These results show consensus among the general population on key aspects of climate change, which aligns with perceptions found in many other developing and developed countries (Newman et al., 2020) . Similarly, most people within each group agree that consumerism threatens nature, that protecting the environment safeguards the wellbeing of human beings, that climate change is an opportunity to collectively build a fairer society, that the balance of nature is fragile, and that it is our duty to preserve it (Table 3) . Therefore, it seems clear that climate change is not a bipartisan political issue in Chile as it is in the US or Australia. This is also relevant considering that Chileans have been historically divided between traditional right- and left-wing positions on many other social problems such as abortion, same-sex marriage and gender identity (CADEM, 2019; Criteria, 2018).
Along the same lines, only a small proportion of people believes technology will solve the environmental crisis, suggesting that techno-optimism does not have much support in Chile at least to deal with climate change. However, a very high proportion in all groups believe schools are making their best effort to care for the environment and doing much better than the government, companies, people in general, and even themselves (Table 3) . This might indicate that environmental education in Chile is having a positive impact on children and through them on their families, or that children are educating their parents on environmental issues and increasing climate change awareness as shown by Lawson et al. (2019) in the US. Albeit, more research is needed.

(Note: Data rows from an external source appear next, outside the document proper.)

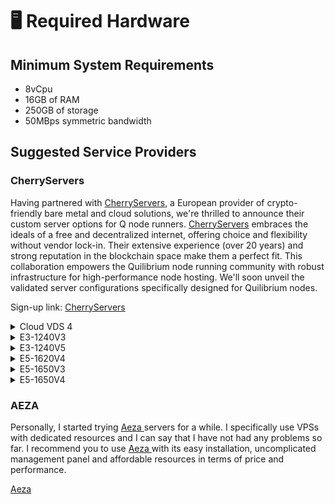 # 🖥️ Required Hardware

## **Minimum System Requirements**

* 8vCpu
* 16GB of RAM
* 250GB of storage
* 50MBps symmetric bandwidth

## Suggested Service Providers

### CherryServers

Having partnered with [CherryServers](https://www.cherryservers.com/?affiliate=676XHODW), a European provider of crypto-friendly bare metal and cloud solutions, we're thrilled to announce their custom server options for Q node runners. [CherryServers](https://www.cherryservers.com/?affiliate=676XHODW) embraces the ideals of a free and decentralized internet, offering choice and flexibility without vendor lock-in. Their extensive experience (over 20 years) and strong reputation in the blockchain space make them a perfect fit. This collaboration empowers the Quilibrium node running community with robust infrastructure for high-performance node hosting. We'll soon unveil the validated server configurations specifically designed for Quilibrium nodes.

Sign-up link: [CherryServers](https://www.cherryservers.com/?affiliate=676XHODW)

<details>

<summary>Cloud VDS 4</summary>

CPU: 4 x Intel Gold 6230R @ 2.10Ghz (8 vCores)

RAM: 32GB, Disk Storage: NVMe 200GB

Backup: 50GB

Bandwidth: 1Gbps uplink, Egress Traffic: 10TB, Ingress unmetered

96.12 USD/monthly

</details>

<details>

<summary>E3-1240V3</summary>

CPU: E3-1240v3 -4c/8t - 3.4GHz

RAM: 16GB ECC DDRIII

Disk Storage: 2x SSD 250GB

OS Disk: SSD 250GB, Backup: 100GB

Bandwidth: 1Gbps uplink, Egress Traffic: 10TB, Ingress unmetered

106.92 USD/monthly

</details>

<details>

<summary>E3-1240V5</summary>

CPU: E3-1240v5 - 4c/8t - 3.5GHz,&#x20;

RAM: 32GB ECC DDR4

Disk Storage: 2x SSD 250GB

OS Disk: SSD 250GB

Backup: 100GB

Bandwidth: 3Gbps uplink, Egress Traffic: 30TB, Ingress unmetered

106.81 USD/monthly

</details>

<details>

<summary>E5-1620V4</summary>

CPU: E5-1620v4 - 4c/8t - 3.5GHz

RAM: 32GB ECC DDR4

Disk Storage: 2x SSD 250GB

OS Disk: SSD 250GB

Backup: 100GB

Bandwidth: 3Gbps uplink, Egress Traffic: 30TB, Ingress unmetered

124.20 USD/monthly

</details>

<details>

<summary>E5-1650V3</summary>

CPU: E5-1650v3, 6c/12t - 3.5GHz

RAM: 64GB Registered ECC DDR4

Disk Storage: 2x SSD 250GB, OS Disk: SSD 250GB

Backup: 100GB

Bandwidth: 1Gbps uplink, Egress Traffic: 30TB, Ingress unmetered

125.66 USD/monthly

</details>

<details>

<summary>E5-1650V4</summary>

CPU: E5-1650v4, 6c/12t - 3.6GHz

RAM: 64GB Registered ECC DDR4

Disk Storage: 2x SSD 500GB, OS Disk: SSD 500GB

Backup: 100GB

Bandwidth: 3Gbps uplink, Egress Traffic: 30TB, Ingress unmetered

132.68 USD/monthly

</details>

### AEZA

Personally, I started trying [Aeza ](https://aeza.net/?ref=484456)servers for a while. I specifically use VPSs with dedicated resources and I can say that I have not had any problems so far. I recommend you to use [Aeza ](https://aeza.net/?ref=484456)with its easy installation, uncomplicated management panel and affordable resources in terms of price and performance.

[Aeza](https://aeza.net/?ref=484456)
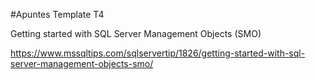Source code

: #Apuntes Template T4

Getting started with SQL Server Management Objects (SMO)

https://www.mssqltips.com/sqlservertip/1826/getting-started-with-sql-server-management-objects-smo/

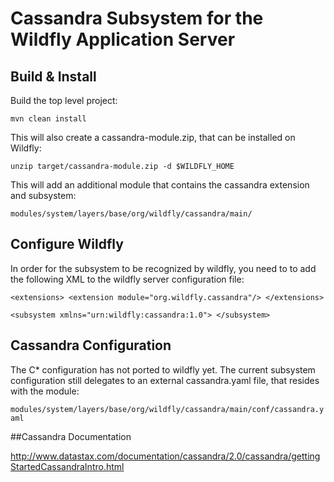

# Cassandra Subsystem for the Wildfly Application Server

## Build & Install

Build the top level project:

`mvn clean install`

This will also create a cassandra-module.zip, that can be installed on Wildfly:

`unzip target/cassandra-module.zip -d $WILDFLY_HOME`

This will add an additional module that contains the cassandra extension and subsystem:

`modules/system/layers/base/org/wildfly/cassandra/main/`

## Configure Wildfly

In order for the subsystem to be recognized by wildfly, you need to to add the following XML
to the wildfly server configuration file:

`
<extensions>
     <extension module="org.wildfly.cassandra"/>
</extensions>
 `

`
<subsystem xmlns="urn:wildfly:cassandra:1.0">
</subsystem>
`

## Cassandra Configuration

The C* configuration has not ported to wildfly yet. The current subsystem configuration still delegates to an external
cassandra.yaml file, that resides with the module:

`modules/system/layers/base/org/wildfly/cassandra/main/conf/cassandra.yaml`

##Cassandra Documentation

http://www.datastax.com/documentation/cassandra/2.0/cassandra/gettingStartedCassandraIntro.html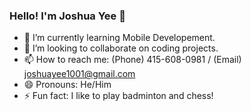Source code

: ### Hello! I'm Joshua Yee 👋

- 🌱 I’m currently learning Mobile Developement.
- 👯 I’m looking to collaborate on coding projects.
- 📫 How to reach me: (Phone) 415-608-0981 / (Email) joshuayee1001@gmail.com
- 😄 Pronouns: He/Him
- ⚡ Fun fact: I like to play badminton and chess!

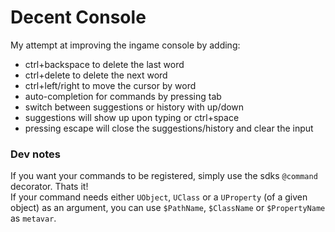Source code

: # Decent Console
My attempt at improving the ingame console by adding:

- ctrl+backspace to delete the last word
- ctrl+delete to delete the next word
- ctrl+left/right to move the cursor by word
- auto-completion for commands by pressing tab
- switch between suggestions or history with up/down
- suggestions will show up upon typing or ctrl+space
- pressing escape will close the suggestions/history and clear the input

### Dev notes
If you want your commands to be registered, simply use the sdks ``@command`` decorator. Thats it!  
If your command needs either ``UObject``, ``UClass`` or a ``UProperty`` (of a given object) as an argument, you can use ``$PathName``, ``$ClassName`` or ``$PropertyName`` as ``metavar``.
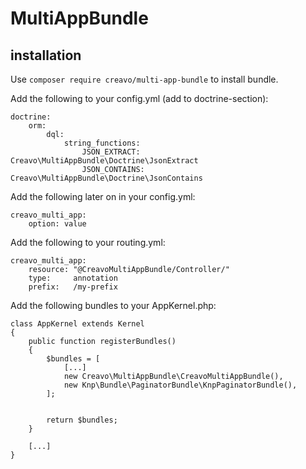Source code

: # MultiAppBundle

## installation

Use `composer require creavo/multi-app-bundle` to install bundle.

Add the following to your config.yml (add to doctrine-section):

    doctrine:
        orm:
            dql:
                string_functions:
                    JSON_EXTRACT: Creavo\MultiAppBundle\Doctrine\JsonExtract
                    JSON_CONTAINS: Creavo\MultiAppBundle\Doctrine\JsonContains
                    
Add the following later on in your config.yml:

    creavo_multi_app:
        option: value

Add the following to your routing.yml:

    creavo_multi_app:
        resource: "@CreavoMultiAppBundle/Controller/"
        type:     annotation
        prefix:   /my-prefix
        
Add the following bundles to your AppKernel.php:

    class AppKernel extends Kernel
    {
        public function registerBundles()
        {
            $bundles = [
                [...]
                new Creavo\MultiAppBundle\CreavoMultiAppBundle(),
                new Knp\Bundle\PaginatorBundle\KnpPaginatorBundle(),
            ];
    
            
            return $bundles;
        }
        
        [...]
    }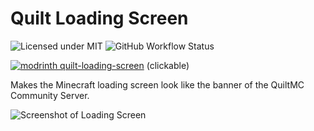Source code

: # Quilt Loading Screen

![Licensed under MIT](https://img.shields.io/badge/license-MIT-informational) ![GitHub Workflow Status](https://img.shields.io/github/workflow/status/darkerbit/quilt-loading-screen/build)

[![modrinth quilt-loading-screen](https://img.shields.io/badge/modrinth-quilt--loading--screen-brightgreen)](https://modrinth.com/mod/quilt-loading-screen) (clickable)

Makes the Minecraft loading screen look like the banner of the QuiltMC Community Server.

![Screenshot of Loading Screen](https://i.imgur.com/o6sme20.png)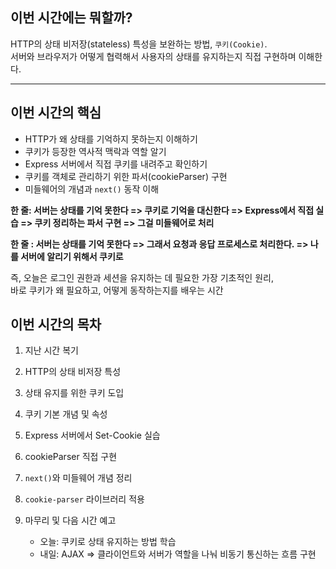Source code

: ## 이번 시간에는 뭐할까?

HTTP의 상태 비저장(stateless) 특성을 보완하는 방법, `쿠키(Cookie)`.  
서버와 브라우저가 어떻게 협력해서 사용자의 상태를 유지하는지 직접 구현하며 이해한다.

---

## 이번 시간의 핵심

- HTTP가 왜 상태를 기억하지 못하는지 이해하기
- 쿠키가 등장한 역사적 맥락과 역할 알기
- Express 서버에서 직접 쿠키를 내려주고 확인하기
- 쿠키를 객체로 관리하기 위한 파서(cookieParser) 구현
- 미들웨어의 개념과 `next()` 동작 이해

**한 줄: 서버는 상태를 기억 못한다 => 쿠키로 기억을 대신한다 => Express에서 직접 실습 => 쿠키 정리하는 파서 구현 => 그걸 미들웨어로 처리**

**한 줄 : 서버는 상태를 기억 못한다 => 그래서 요청과 응답 프로세스로 처리한다. => 나를 서버에 알리기 위해서 쿠키로**


즉, 오늘은 로그인 권한과 세션을 유지하는 데 필요한 가장 기초적인 원리,  
바로 쿠키가 왜 필요하고, 어떻게 동작하는지를 배우는 시간

## 이번 시간의 목차

1. 지난 시간 복기
2. HTTP의 상태 비저장 특성
3. 상태 유지를 위한 쿠키 도입
4. 쿠키 기본 개념 및 속성
5. Express 서버에서 Set-Cookie 실습
6. cookieParser 직접 구현
7. `next()`와 미들웨어 개념 정리
8. `cookie-parser` 라이브러리 적용
9. 마무리 및 다음 시간 예고

   - 오늘: 쿠키로 상태 유지하는 방법 학습
   - 내일: AJAX => 클라이언트와 서버가 역할을 나눠 비동기 통신하는 흐름 구현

Below, common beliefs among the three groups identified (Pragmatists, Neoliberals, and Environmentalists) are described in detail.
Group 1: Pragmatists
This group represents 66.5% of the sample. Most people in this group believes climate change is occurring or will happen sometime in the future. This group contains the smallest proportion of individuals who agree that other people are doing their best to take care of the environment (31.2%) while having a far more positive view of themselves (71.3%). These results indicate that the majority of the country's population behaves and thinks in a similar way; which is consistent with the results of a research on the perception of climate change in Latin America, in which it is verified that the majority of the population believes in the existence of climate change, but only take some actions to face it (Azócar et al., 2020). Similarly, they evaluate the government and companies poorly, suggesting a “better than average effect” in the assessment of their own performance (Bergquist, 2020) or some kind of self-serving bias as environmental problems might be attributed to the weak efforts made by the others and not by themselves (Kriss et al., 2011; Hansman and Steimer, 2017). In both cases, these effects are important as they might become psychological barriers for the implementation of more ambitious adaptation actions (Gifford, 2011) . Also, this low evaluation of what other people, companies and the government are doing to protect the environment compared with their own performance might make them believe they are doing enough or implementing the best responses without actually being aware of the effects of their behaviors − beliefs that could generate an asymmetry between their intentions and the ultimate and cumulative impact of their actions (Whitmarsh, 2009) .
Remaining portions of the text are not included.